Surprisingly, CNN learned by white noise images can predict the spiking response of natural images quite well. Fig. 10(A) shows the result of one example cell. For clear illustration, we only show a partial sequence of 50 images. The detailed result is demonstrated with five images together with three cell in Fig. 10 (B). Each RGC reads a different part of images as the receptive field is located differently. Interestingly, CNN predicts the responses well when all three cells fire for image 1, in addition, CNN can also predict when one of three cell is not firing with spikes for image 2-4. Even when all three cells are not firing completely for image 5, the outputs of CNN are also silent.

These resulting of transfer learning across image domains, compared to those across different RGCs, suggest that CNN intends to learn a cell-specific neural network in which convolutional filters play a role as upstream subunit cells that connect to a particular RGC. Thus, CNN serves a model of neural system identification to reveal the underlying computations of the retinal ganglion cells.

Iv Summary & Discussions

In recent years, system identification of neural coding based on neural networks has been greatly improved by the development of deep convolutional neural network [1, 12, 11], where multiple layers and huge banks of local subunit filters within the network are significant characteristics.
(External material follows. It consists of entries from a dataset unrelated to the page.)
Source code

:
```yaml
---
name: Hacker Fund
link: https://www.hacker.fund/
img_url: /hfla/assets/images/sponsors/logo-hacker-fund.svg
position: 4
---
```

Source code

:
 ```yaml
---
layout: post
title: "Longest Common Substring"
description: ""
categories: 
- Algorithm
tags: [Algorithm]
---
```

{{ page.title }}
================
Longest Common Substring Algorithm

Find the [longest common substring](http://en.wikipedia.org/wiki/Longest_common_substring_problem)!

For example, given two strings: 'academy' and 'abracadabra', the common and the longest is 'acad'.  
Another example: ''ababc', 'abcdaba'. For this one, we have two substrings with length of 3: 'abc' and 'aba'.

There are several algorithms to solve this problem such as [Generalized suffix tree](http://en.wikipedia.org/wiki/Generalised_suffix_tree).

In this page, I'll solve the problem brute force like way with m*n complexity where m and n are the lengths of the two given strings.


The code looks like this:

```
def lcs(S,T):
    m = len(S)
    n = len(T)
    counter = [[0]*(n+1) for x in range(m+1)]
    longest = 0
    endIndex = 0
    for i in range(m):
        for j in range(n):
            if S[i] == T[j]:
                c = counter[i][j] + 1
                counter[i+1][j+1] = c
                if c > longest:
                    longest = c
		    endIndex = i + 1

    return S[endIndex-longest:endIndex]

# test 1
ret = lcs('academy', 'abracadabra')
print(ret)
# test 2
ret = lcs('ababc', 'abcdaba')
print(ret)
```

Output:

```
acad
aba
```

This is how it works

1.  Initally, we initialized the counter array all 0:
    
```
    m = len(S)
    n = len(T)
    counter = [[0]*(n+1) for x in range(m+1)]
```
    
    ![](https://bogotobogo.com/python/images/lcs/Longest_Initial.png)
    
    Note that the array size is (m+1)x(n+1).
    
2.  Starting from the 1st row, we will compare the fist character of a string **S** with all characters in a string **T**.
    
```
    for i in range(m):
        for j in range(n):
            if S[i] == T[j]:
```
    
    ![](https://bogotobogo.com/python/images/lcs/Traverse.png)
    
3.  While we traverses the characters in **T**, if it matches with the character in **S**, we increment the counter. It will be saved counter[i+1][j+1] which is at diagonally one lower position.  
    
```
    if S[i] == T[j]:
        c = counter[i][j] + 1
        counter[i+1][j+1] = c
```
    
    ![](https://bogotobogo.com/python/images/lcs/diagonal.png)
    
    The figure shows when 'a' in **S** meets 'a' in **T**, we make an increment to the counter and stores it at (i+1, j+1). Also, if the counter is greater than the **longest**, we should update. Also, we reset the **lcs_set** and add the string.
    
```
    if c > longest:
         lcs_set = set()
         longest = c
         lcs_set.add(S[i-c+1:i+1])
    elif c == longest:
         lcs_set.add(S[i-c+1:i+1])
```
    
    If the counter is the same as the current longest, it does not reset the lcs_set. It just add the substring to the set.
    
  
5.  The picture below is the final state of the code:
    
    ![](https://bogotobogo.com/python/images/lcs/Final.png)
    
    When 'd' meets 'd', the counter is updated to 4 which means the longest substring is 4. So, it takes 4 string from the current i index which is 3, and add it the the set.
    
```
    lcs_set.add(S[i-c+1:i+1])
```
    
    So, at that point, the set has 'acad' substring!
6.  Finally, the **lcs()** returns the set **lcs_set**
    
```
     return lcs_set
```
Besides its powerful ability to many practical tasks [1], the underlying structure is mimicking a hierarchical organization of the brain [12, 11]. However, there is no first principle about designing the structure of a hierarchical deep learning network [2]. Recent works begin to look into the details of network structure, in particular, with the potential connections to the biological brain [12, 3].

Hereby focusing on single retinal ganglion cells, we found that CNN can learn their parameters in an interpretable fashion, and CNN network components are close to the biological underpinnings of the retinal circuit. With the benefit of the relative well-understood retinal circuit, our results suggest that the building-blocks of CNN are meaningful when they are applied to neuroscience for revealing network structure components.

Deep CNN is useful for modeling the abstract level of vision information [11, 12] and neural coding in general [48] in neuroscience. Our current study simplified the approach used by the previous studies [14, 12, 11] for the higher part of the visual cortex, where interpretable structure components of deep CNN are difficult due to the complex hierarchical layers from the retina to IT cortex in the brain. By training CNN with white noise images, our current work also simplified the interpretation, comparing to the studies where natural images were used for model visual neurons with CNN [26, 16, 22], since white noise images have the benefit to mapping out the receptive field of the visual neurons [29, 31].

Unlike most of the recent studies are driven by the goal that the better performance of neural response can be archived by using either feedforward and recurrent neural networks (or both), here we focus on the fine structure of the receptive field in the retinal circuit. Along with several recent papers [24, 26, 49], characterizing the receptive field of visual neurons is important for understanding the filters leaned by the CNN. Given the retina has a relatively clear and simple circuit, and the eye has (almost) no feedback connections from the cortical cortex, it is a suitable model system as a feedforward neural network, similar to the principle of CNN. Certainly, the contributions from the inhibitory neurons, such as horizontal cells and amacrine cells, play a role for the function of the retina. In this sense, the potential neural networks with lateral inhibition and/or recurrent units are desirable [17, 16].

Our approach is suitable to address other difficult issues of deep learning, such as transfer learning, since the domain of images seen by single RGCs is local and less complicated than the global structure of entire natural images. In the first case, it is surprising that transfer learning across different RGCs is not perfect given that the stimulus distribution is the same since the ensembles of white noise image stimuli for all RGCs converge to a naive Gaussian distribution. However, a further thought indicates that the CNN learned from each cell is rather specific with a particular set of filters in convolutional layers. In the current work, we only explore the filters of CNN. The future work is needed to investigate other components, such as nonlinearities, of CNN.

Here we also test the ability to transfer learning across different types of stimulus, i.e., transfer between white noise images to natural images. Traditionally, dynamical movies have been used in the studies of using CNN with the neuronal signals of interest as fMRI data [50], for neuronal spiking response, a sequence of flash images is often used [12, 16, 21]. One needs to consider the case how to use CNN for neuronal spikes to study dynamical visual scenes yet, i.e., continuous movies [51]. The future works are needed in this direction of studying the retinal computation under dynamical natural scenes.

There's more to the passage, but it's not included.